Work request = Only lines containing the word "your" belong in the answer; copy each one from the records.
═══ Records provided
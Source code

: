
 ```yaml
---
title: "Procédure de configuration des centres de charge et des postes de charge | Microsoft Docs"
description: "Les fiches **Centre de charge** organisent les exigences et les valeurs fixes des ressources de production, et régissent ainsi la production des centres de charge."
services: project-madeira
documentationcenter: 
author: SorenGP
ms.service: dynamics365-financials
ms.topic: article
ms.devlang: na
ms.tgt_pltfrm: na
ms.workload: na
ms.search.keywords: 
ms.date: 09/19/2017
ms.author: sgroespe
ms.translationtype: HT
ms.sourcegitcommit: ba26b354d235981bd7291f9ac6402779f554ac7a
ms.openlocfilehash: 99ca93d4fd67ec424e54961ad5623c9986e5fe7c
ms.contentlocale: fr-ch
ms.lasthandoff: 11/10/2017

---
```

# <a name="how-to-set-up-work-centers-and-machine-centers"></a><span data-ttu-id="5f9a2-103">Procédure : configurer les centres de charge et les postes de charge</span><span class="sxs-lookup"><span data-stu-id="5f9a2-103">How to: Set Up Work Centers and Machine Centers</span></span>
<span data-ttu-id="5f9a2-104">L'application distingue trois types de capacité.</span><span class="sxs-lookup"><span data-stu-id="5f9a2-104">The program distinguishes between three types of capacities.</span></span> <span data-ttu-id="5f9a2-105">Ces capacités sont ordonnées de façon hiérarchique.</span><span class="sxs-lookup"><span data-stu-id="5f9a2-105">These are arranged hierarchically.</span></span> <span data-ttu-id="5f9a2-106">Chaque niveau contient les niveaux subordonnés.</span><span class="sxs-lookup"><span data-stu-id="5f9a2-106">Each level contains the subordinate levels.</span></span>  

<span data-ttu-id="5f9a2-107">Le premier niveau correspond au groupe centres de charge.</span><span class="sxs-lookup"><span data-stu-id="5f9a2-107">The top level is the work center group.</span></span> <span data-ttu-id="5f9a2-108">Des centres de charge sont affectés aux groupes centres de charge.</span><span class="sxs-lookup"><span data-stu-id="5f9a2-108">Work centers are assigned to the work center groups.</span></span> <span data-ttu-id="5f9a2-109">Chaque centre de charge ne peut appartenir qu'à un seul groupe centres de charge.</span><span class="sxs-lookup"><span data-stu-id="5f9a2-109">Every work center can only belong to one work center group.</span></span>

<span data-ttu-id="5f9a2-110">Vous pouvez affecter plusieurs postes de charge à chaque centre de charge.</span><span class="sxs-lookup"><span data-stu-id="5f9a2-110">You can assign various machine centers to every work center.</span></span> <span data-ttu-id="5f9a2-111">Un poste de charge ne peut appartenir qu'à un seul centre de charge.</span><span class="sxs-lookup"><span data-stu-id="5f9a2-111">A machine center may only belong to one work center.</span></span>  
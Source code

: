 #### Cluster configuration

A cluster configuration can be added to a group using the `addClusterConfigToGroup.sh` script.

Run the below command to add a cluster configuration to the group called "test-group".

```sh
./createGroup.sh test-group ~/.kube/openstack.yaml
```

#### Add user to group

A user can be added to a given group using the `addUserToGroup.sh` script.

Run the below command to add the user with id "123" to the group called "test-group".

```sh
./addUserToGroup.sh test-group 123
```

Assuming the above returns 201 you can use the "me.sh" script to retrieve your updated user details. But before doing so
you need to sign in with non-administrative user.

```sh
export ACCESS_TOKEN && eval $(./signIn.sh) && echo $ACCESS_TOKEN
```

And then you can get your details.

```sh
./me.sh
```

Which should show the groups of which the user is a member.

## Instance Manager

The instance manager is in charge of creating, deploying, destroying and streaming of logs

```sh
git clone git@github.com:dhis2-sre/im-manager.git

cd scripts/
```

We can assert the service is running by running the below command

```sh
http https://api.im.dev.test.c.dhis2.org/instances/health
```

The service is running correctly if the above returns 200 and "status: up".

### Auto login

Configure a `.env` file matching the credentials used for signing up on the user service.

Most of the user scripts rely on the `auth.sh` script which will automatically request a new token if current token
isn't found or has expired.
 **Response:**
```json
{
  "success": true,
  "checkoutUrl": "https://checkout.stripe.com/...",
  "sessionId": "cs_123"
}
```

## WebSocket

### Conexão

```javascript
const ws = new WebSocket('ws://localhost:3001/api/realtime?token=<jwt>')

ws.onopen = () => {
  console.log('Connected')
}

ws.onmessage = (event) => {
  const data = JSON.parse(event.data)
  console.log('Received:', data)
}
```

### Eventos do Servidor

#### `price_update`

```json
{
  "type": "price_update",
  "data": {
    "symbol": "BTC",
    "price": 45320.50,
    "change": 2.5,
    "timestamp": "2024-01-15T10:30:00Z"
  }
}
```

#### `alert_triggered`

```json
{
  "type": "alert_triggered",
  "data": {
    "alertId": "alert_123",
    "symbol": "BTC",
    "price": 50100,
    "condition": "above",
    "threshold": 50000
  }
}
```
══════
Exercise response =
Assuming the above returns 201 you can use the "me.sh" script to retrieve your updated user details. But before doing so
And then you can get your details.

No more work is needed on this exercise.